We successfully determined the kinetic binding parameters of seven different reference compounds binding to CB1R and CB2R. The kinetic parameters determined at 25°C (see Supplementary Tables S4, S5) and 37°C (see Tables 3, 4) reveal important differences in the residence time of the compounds tested at CB1R and CB2R, where, for example, HU-210 displayed a much longer residence time at CB2R (over 30 min longer). These findings strongly support the development of new approaches that enable kinetic characterization of ligand–receptor binding at physiological temperatures, allowing more accurate and detailed preclinical prediction models of drug action to be formulated. For example, if a particular receptor is mainly expressed in the brain, the prediction of drug binding in this compartment over time, through implementation of a rebinding model, will be more useful to identify optimal drug dosing (Sykes et al., 2017). In view of HU-210’s rapid association and slow off rate, it is intriguing that it has been shown to exhibit a noticeably longer duration of action in preclinical animal studies (Hruba and McMahon, 2014) and thus may possess unique beneficial qualities when it comes to behavioral and neurobiological alterations, compared to THC and other cannabinoids (Farinha-Ferreira et al., 2022). In contrast, the endogenous cannabinoids exhibit slow association and a much more rapid dissociation from both receptor subtypes. The potential for rebinding to affect the pharmacodynamic properties of ligands binding to CB1R in the brain and periphery has been documented in previous publications (Vauquelin, 2016; Terry et al., 2009), and its effect on apparent receptor reversal of the endogenous agonist 2-AG and the synthetic agonist HU-210 is illustrated in Figure 11. Under conditions of high receptor density and limited diffusion, such as those found in the synaptic environment of the brain, we can expect HU-210, which possesses a relatively rapid association rate, to occupy receptors for much longer than in the periphery, where diffusion occurs more freely. In contrast, under identical conditions, the endogenous ligand 2-AG, which has a much slower association rate and more rapid dissociation rate, would be expected to reverse more rapidly with very little influence of receptor density or diffusion on this process.

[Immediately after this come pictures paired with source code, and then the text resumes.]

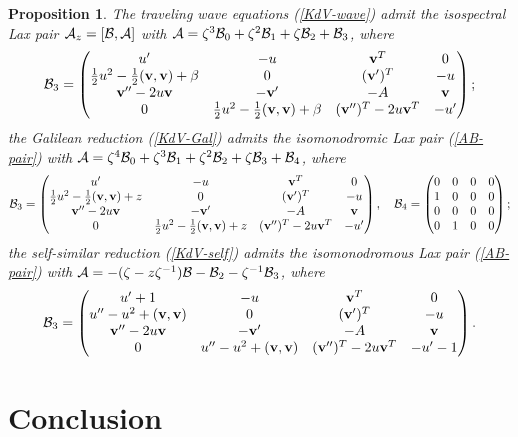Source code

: \documentclass[11pt]{article}
\theoremstyle{plain}
\newtheorem{proposition}{Proposition}
\theoremstyle{definition}
\begin{document}
\begin{proposition}
The traveling wave equations (\ref{KdV-wave}) admit the isospectral Lax pair ${\cal A}_z=[{\cal B},{\cal A}]$ with ${\cal A}=\zeta^3{\cal B}_0+\zeta^2{\cal B}_1+\zeta{\cal B}_2 +{\cal B}_3$, where
\[
 {\cal B}_3=
 \begin{pmatrix}
  u' & -u & {\bf v}^T & 0\\   
  \frac{1}{2}u^2-\frac{1}{2}({\bf v},{\bf v})+\beta & 0 & ({\bf v}')^T & -u\\ 
  {\bf v}''-2u{\bf v} & -{\bf v}' & -A & {\bf v}\\   
  0 & \frac{1}{2}u^2-\frac{1}{2}({\bf v},{\bf v})+\beta & ({\bf v}'')^T-2u{\bf v}^T & -u' 
 \end{pmatrix};
\]
the Galilean reduction (\ref{KdV-Gal}) admits the isomonodromic Lax pair (\ref{AB-pair}) with ${\cal A}=\zeta^4{\cal B}_0+\zeta^3{\cal B}_1+\zeta^2{\cal B}_2 +\zeta{\cal B}_3+{\cal B}_4$, where
\[
 {\cal B}_3=
 \begin{pmatrix}
  u' & -u & {\bf v}^T & 0\\   
  \frac{1}{2}u^2-\frac{1}{2}({\bf v},{\bf v})+z & 0 & ({\bf v}')^T & -u\\ 
  {\bf v}''-2u{\bf v} & -{\bf v}' & -A & {\bf v}\\   
  0 & \frac{1}{2}u^2-\frac{1}{2}({\bf v},{\bf v})+z & ({\bf v}'')^T-2u{\bf v}^T & -u' 
 \end{pmatrix},\quad
 {\cal B}_4=\begin{pmatrix}
   0 & 0 & 0 & 0\\   
   1 & 0 & 0 & 0\\ 
   0 & 0 & 0 & 0\\   
   0 & 1 & 0 & 0 
 \end{pmatrix};
 \]
the self-similar reduction (\ref{KdV-self}) admits the isomonodromous Lax pair (\ref{AB-pair}) with ${\cal A}=-(\zeta-z\zeta^{-1}){\cal B}-{\cal B}_2-\zeta^{-1}{\cal B}_3$, where
\[
 {\cal B}_3=
 \begin{pmatrix}
 u'+1 & -u & {\bf v}^T & 0\\   
 u''-u^2+({\bf v},{\bf v}) & 0 & ({\bf v}')^T & -u\\ 
 {\bf v}''-2u{\bf v} & -{\bf v}' & -A & {\bf v}\\   
 0 & u''-u^2+({\bf v},{\bf v}) & ({\bf v}'')^T-2u{\bf v}^T & -u'-1 
 \end{pmatrix}.
\]
\end{proposition}

\section{Conclusion}
\end{document}
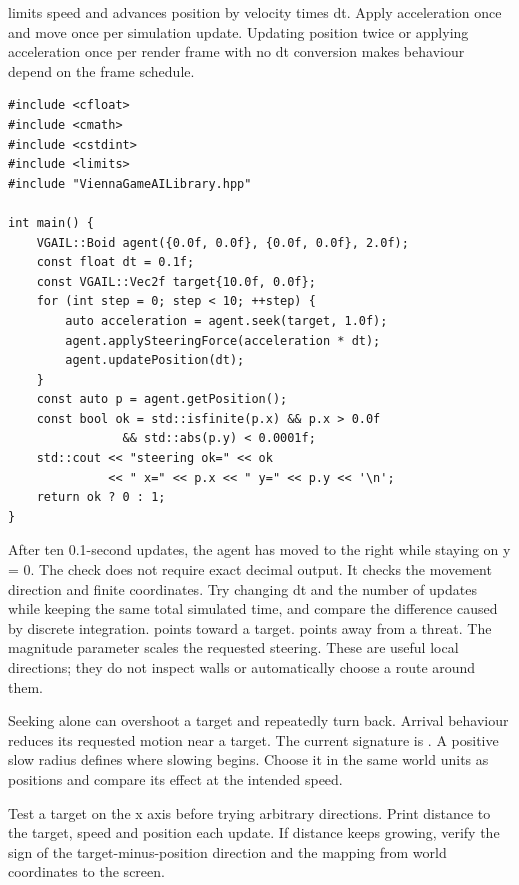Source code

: \documentclass[11pt,a4paper]{article}
\begin{document}
 limits speed and advances position by velocity times dt. Apply acceleration once and move once per simulation update. Updating position twice or applying acceleration once per render frame with no dt conversion makes behaviour depend on the frame schedule.
\begin{lstlisting}
#include <cfloat>
#include <cmath>
#include <cstdint>
#include <limits>
#include "ViennaGameAILibrary.hpp"

int main() {
    VGAIL::Boid agent({0.0f, 0.0f}, {0.0f, 0.0f}, 2.0f);
    const float dt = 0.1f;
    const VGAIL::Vec2f target{10.0f, 0.0f};
    for (int step = 0; step < 10; ++step) {
        auto acceleration = agent.seek(target, 1.0f);
        agent.applySteeringForce(acceleration * dt);
        agent.updatePosition(dt);
    }
    const auto p = agent.getPosition();
    const bool ok = std::isfinite(p.x) && p.x > 0.0f
                && std::abs(p.y) < 0.0001f;
    std::cout << "steering ok=" << ok
              << " x=" << p.x << " y=" << p.y << '\n';
    return ok ? 0 : 1;
}
\end{lstlisting}
After ten 0.1-second updates, the agent has moved to the right while staying on y = 0. The check does not require exact decimal output. It checks the movement direction and finite coordinates. Try changing dt and the number of updates while keeping the same total simulated time, and compare the difference caused by discrete integration.
 points toward a target.  points away from a threat. The magnitude parameter scales the requested steering. These are useful local directions; they do not inspect walls or automatically choose a route around them.

Seeking alone can overshoot a target and repeatedly turn back. Arrival behaviour reduces its requested motion near a target. The current signature is . A positive slow radius defines where slowing begins. Choose it in the same world units as positions and compare its effect at the intended speed.

Test a target on the x axis before trying arbitrary directions. Print distance to the target, speed and position each update. If distance keeps growing, verify the sign of the target-minus-position direction and the mapping from world coordinates to the screen.
\end{document}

Previous TR-FRET binding assays have been successfully developed to profile the kinetics of ligands binding GPCRs (Schiele et al., 2015; Sykes et al., 2017). One limitation of this new CB1R assay format is that the receptor needs to be truncated to incorporate the SNAP-tag at the N-terminus close to the orthosteric binding site. Indeed, fluorescent ligand binding to human CB1R has been described previously using TR-FRET and an SNAP-tagged full-length CB1R (Raïch et al., 2021); however, it is unclear if kinetic assays with the reported tracer would be feasible, as their binding kinetic parameters were not reported. Unfortunately, none of the fluorescent ligands reported in this study showed detectable signals with the full-length CB1R. Although there may be some tertiary structure present in the first 90 residues of the N-terminus, the absence of this region did not influence the pharmacology of the receptor. The second limitation is the necessity of an SNAP-tagged receptor. This effectively prevents the use of this ligand binding assay with endogenously expressed untagged receptors. Although a genetically engineered mouse model with an SNAP-tagged GLP-1 receptor has been reported (Ast et al., 2023), such models are not available for CB1R or CB2R.